San Francisco, CA - July 31, 2012
FibroGen, Inc., today announced that FG-3019, the Company’s human monoclonal antibody against connective tissue growth factor (CTGF), has been granted Orphan Drug Designation by the U.S. Food and Drug Administration (FDA) for the treatment of idiopathic pulmonary fibrosis (IPF).
IPF is a progressive and fatal lung disease for which there are no FDA-approved therapies. FG-3019 was developed to inhibit the activity of CTGF, a matricellular protein that plays a key role in fibrosis. More than a decade of research conducted by FibroGen and others has established the critical role of CTGF as a final common pathway in chronic fibrotic diseases, in which persistent and excessive scarring leads to organ dysfunction and failure.
Orphan Drug Designation is generally granted to drugs or biologics intended for treatment of rare diseases and disorders, i.e., those affecting fewer than 200,000 people in the U.S. This designation conveys special incentives to the sponsor, including tax credit for fifty percent of the cost of clinical trials, prescription drug user fee waiver, and seven years of U.S. market exclusivity for the drug or biologic upon FDA approval.
“The granting of FibroGen’s request for Orphan Drug Designation constitutes a major milestone in the development of FG-3019 for pulmonary fibrosis,” said Thomas B. Neff, Chief Executive Officer of FibroGen. “We have been encouraged by early results from our ongoing phase 2 studies suggesting that sufficiently high bloodstream levels of FibroGen’s FG-3019 antibody may prevent predicted decline in lung function and even increase lung capacity in some cases. We are committed to further clinical evaluation of FG-3019 in hopes of developing a safe and effective therapy that will provide IPF patients with a superior treatment outcome.”

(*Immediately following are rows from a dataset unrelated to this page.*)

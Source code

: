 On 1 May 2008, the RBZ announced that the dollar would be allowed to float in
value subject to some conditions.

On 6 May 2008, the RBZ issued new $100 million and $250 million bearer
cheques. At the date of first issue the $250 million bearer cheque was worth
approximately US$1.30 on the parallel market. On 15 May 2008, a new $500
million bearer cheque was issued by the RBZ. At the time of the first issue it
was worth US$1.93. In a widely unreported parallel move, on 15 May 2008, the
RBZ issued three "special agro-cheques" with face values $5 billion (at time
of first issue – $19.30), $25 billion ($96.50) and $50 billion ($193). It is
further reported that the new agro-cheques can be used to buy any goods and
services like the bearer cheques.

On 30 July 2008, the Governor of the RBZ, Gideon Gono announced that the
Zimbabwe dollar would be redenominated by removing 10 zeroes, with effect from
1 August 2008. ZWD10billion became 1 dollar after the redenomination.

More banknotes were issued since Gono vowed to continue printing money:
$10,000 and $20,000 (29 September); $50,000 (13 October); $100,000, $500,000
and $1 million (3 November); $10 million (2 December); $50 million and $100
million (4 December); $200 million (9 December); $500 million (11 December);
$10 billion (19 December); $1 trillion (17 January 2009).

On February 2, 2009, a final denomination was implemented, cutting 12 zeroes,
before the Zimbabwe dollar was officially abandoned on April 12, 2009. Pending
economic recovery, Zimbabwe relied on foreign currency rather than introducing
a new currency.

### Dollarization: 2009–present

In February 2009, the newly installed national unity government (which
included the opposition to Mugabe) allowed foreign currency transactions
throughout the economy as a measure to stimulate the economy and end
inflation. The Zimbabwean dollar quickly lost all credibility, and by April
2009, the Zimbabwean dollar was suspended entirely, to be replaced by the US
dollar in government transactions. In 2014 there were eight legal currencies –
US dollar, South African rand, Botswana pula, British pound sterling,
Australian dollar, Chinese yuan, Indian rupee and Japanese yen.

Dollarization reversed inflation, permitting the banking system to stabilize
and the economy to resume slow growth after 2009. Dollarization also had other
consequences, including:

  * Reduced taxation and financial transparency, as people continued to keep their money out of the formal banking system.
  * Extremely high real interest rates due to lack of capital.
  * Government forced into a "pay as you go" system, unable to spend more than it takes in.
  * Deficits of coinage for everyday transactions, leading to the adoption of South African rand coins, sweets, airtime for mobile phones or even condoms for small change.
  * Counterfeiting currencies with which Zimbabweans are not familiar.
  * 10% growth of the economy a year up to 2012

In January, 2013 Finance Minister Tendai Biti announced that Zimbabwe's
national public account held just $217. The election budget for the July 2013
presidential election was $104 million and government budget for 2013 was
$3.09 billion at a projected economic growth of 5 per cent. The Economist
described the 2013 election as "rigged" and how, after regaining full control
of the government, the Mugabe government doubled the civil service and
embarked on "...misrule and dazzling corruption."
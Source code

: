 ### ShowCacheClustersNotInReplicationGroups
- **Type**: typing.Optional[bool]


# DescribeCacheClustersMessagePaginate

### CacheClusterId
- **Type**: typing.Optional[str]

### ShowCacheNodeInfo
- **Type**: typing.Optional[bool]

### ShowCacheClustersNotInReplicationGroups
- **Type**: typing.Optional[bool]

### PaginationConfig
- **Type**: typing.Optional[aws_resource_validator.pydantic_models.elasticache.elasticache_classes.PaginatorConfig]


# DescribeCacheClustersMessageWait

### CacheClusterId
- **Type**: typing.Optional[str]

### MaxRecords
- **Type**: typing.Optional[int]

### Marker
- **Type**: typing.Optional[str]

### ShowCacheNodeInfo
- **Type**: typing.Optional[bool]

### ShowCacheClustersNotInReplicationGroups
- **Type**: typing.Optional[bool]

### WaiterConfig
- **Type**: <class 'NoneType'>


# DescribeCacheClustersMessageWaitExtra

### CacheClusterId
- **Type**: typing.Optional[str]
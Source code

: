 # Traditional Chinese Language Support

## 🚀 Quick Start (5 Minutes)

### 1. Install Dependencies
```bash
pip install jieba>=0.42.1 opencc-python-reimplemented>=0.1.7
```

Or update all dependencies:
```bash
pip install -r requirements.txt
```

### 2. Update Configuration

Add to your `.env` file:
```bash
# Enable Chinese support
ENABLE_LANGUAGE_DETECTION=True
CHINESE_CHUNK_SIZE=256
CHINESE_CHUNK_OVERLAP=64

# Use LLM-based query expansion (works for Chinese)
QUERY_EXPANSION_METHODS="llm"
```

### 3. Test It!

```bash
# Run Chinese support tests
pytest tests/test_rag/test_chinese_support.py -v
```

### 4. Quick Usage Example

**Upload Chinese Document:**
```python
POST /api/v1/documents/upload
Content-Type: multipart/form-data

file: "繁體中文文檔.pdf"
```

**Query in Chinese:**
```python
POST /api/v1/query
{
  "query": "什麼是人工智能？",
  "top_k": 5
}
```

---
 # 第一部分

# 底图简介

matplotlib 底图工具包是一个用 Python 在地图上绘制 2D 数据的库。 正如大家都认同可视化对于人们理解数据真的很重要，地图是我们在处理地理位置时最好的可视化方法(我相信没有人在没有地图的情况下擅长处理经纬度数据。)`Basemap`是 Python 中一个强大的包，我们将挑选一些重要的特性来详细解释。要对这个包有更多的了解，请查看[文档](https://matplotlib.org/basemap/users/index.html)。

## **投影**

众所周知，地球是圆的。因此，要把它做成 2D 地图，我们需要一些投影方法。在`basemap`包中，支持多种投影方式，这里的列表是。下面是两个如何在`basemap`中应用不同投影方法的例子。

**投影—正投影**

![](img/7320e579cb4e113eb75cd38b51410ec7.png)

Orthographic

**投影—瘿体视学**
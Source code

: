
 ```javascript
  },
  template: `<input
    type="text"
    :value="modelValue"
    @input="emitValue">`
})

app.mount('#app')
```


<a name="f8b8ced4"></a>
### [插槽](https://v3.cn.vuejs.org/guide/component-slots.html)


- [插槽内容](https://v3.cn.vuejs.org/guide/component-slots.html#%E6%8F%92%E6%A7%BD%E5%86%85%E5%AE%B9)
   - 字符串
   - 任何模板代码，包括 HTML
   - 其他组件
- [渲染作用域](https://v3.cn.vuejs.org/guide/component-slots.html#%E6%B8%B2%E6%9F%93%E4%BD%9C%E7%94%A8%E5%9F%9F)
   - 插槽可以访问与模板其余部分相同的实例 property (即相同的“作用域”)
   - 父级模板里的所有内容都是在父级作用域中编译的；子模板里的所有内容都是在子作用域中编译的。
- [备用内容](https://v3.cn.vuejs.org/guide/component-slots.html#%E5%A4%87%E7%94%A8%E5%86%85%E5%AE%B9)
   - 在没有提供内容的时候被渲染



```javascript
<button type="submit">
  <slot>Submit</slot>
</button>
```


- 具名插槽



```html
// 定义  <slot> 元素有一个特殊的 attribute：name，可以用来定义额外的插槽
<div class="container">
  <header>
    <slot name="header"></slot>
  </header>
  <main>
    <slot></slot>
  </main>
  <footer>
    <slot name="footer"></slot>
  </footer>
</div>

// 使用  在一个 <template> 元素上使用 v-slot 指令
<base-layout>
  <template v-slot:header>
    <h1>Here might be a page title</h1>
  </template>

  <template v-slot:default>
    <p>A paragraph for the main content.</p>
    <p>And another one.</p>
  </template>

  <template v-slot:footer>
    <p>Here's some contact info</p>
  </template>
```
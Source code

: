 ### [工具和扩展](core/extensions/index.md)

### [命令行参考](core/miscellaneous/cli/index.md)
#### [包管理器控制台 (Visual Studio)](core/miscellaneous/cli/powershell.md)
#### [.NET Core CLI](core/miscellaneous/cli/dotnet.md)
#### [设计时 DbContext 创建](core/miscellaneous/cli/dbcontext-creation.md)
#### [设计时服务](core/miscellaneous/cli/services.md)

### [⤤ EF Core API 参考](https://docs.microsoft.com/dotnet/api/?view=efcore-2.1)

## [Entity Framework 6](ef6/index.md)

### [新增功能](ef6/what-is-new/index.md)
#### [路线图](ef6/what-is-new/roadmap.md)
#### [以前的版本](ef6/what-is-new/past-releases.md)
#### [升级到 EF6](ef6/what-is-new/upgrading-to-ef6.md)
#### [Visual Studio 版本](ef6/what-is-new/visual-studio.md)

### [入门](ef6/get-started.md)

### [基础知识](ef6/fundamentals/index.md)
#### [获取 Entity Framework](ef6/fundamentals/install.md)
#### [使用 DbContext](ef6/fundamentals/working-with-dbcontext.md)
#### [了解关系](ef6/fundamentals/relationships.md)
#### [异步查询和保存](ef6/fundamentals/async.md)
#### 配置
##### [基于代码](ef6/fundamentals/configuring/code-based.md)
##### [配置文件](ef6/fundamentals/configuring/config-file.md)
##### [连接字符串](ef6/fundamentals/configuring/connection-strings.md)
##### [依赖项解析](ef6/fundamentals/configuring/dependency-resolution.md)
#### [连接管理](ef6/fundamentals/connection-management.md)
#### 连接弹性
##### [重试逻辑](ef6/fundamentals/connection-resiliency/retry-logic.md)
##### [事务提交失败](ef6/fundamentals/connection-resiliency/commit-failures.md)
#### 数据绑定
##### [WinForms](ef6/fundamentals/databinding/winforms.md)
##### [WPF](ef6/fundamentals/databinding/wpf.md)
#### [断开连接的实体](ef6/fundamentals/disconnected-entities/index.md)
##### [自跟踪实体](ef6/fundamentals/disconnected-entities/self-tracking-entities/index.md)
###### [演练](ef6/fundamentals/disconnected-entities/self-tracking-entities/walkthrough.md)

FG-3019 has been the subject of clinical studies involving over 200 patients to date, including a Phase 1 study of patients with IPF. FibroGen is currently conducting an open-label Phase 2 study of FG-3019 in patients with IPF as well as two other clinical studies in different diseases. One is a study in Hong Kong in patients with liver fibrosis as a manifestation of hepatitis B. Reversal of liver fibrosis would prevent liver failure and reduce the risk of developing hepatocellular carcinoma. The other is a study in patients with pancreatic cancer, a disease in which extensive fibrosis associated with pancreatic tumors and metastases is thought to make this aggressive form of cancer highly resistant to chemotherapy. FG-3019 has been well tolerated in all clinical studies to date with no apparent safety signals.
IPF is a debilitating and life-threatening lung disease characterized by a progressive scarring of the lungs that diminishes functional lung volume and hinders oxygen uptake. The cause of IPF is not known. As scarring progresses, patients with IPF experience shortness of breath (dyspnea) and difficulty with performing routine functions, such as activities of daily living. Approximately 40,000 cases of IPF are diagnosed annually in the U.S. and Canada, where the overall prevalence is estimated to be 150,000. There are no FDA-approved treatments for IPF, and approximately two-thirds of patients die within five years after diagnosis. Patients are often treated with corticosteroids and immunosuppressive agents, however, no therapies have been clinically proven to improve survival or quality of life. It is thought that stabilization or reversal of lung fibrosis could stabilize lung function and diminish the impact of this devastating disease.
About FibroGen, Inc.
FibroGen, Inc., was founded to discover and develop anti-fibrotic therapeutics. FibroGen has applied its expertise in the field of tissue fibrosis – with matricellular proteins, such as connective tissue growth factor (CTGF), and with matrix assembly enzymes, such as prolyl hydroxylases – to the clinical development of anti-CTGF agents and prolyl hydroxylase inhibitors in therapies meeting serious unmet medical needs. Early results of an ongoing placebo-controlled phase 2 clinical trial of the anti-CTGF antibody FG-3019 in Hong Kong support the potential for reversing advanced liver fibrosis and cirrhosis, the major consequences of chronic hepatitis B and C infections. Another phase 2 pilot study addresses the ability of FG-3019 to prevent disease progression and reverse the consequences of tissue damage in idiopathic pulmonary fibrosis. Early results from an ongoing dose-escalation study in pancreatic cancer showed bioactivity of FG-3019, which is consistent with preclinical data implicating CTGF mechanistically in pancreatic cancer. In parallel, FibroGen is developing clinical and preclinical candidates from its extensive library of prolyl hydroxylase inhibitors to selectively activate HIF biology to treat anemia, and to elicit a rapid, multifactorial, cytoprotective response to acute ischemic injury, such as by producing cardioprotective effects, and to treat or prevent conditions associated with inflammation, including inflammatory bowel disease. FibroGen also develops and produces recombinant human collagens and gelatins using proprietary production technology that permits making collagen essentially identical to the native protein. Development of medical devices, such as corneal implants fabricated with recombinant human type III collagen, is ongoing.